Verwijs de cursisten naar de volgende bronnen om ze te helpen reageren op vragen of kritiek aangaande hun geloof:

  • Robert D. Hales, ‘Christelijke moed: de prijs van het discipelschap’, Liahona, november 2008, pp. 72–75.

    In deze conferentietoespraak zet ouderling Hales uiteen hoe we met moed, verdraagzaamheid en naastenliefde op kritiek of vervolging kunnen reageren.

  • Trouw aan het geloof: evangeliewijzer (2004).

    Dit boekje bevat een alfabetische lijst met evangelieonderwerpen en nadere toelichting.
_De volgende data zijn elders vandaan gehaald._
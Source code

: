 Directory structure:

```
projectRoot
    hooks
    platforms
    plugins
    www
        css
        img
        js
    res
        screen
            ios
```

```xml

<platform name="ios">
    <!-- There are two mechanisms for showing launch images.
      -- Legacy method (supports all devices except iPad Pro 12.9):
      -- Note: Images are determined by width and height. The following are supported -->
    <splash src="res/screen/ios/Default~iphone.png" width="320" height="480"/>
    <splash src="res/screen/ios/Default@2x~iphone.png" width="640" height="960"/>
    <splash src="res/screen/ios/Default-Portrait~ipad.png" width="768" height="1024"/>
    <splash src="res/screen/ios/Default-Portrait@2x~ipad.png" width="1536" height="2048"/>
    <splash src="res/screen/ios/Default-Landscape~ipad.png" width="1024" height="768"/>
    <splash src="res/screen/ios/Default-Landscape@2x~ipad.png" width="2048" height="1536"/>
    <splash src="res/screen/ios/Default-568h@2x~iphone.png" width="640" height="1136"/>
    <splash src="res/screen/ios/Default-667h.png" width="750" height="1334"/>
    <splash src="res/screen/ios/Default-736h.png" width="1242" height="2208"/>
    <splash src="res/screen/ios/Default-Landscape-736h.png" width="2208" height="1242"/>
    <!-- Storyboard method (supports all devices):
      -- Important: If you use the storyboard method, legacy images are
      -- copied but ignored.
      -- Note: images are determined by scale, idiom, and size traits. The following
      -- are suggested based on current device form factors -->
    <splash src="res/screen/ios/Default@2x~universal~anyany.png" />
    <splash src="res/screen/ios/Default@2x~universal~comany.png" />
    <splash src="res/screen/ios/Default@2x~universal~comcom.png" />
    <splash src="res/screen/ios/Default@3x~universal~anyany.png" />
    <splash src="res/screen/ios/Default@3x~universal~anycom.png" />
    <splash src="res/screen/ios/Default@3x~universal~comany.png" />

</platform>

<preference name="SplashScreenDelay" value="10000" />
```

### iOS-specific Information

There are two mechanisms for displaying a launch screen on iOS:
Het Eerste Presidium schreef dat een van de doelen van dit boek is de leden van de kerk te helpen ‘vragen over de kerk te beantwoorden’. (Trouw aan het geloof, p. 1.)

  • www.lds.org/study/topics

    De officiële website van de kerk bevat een alfabetische lijst met evangelieonderwerpen en nadere toelichtingen, met links naar verwante studiematerialen en toespraken, artikelen en uitspraken van kerkleiders.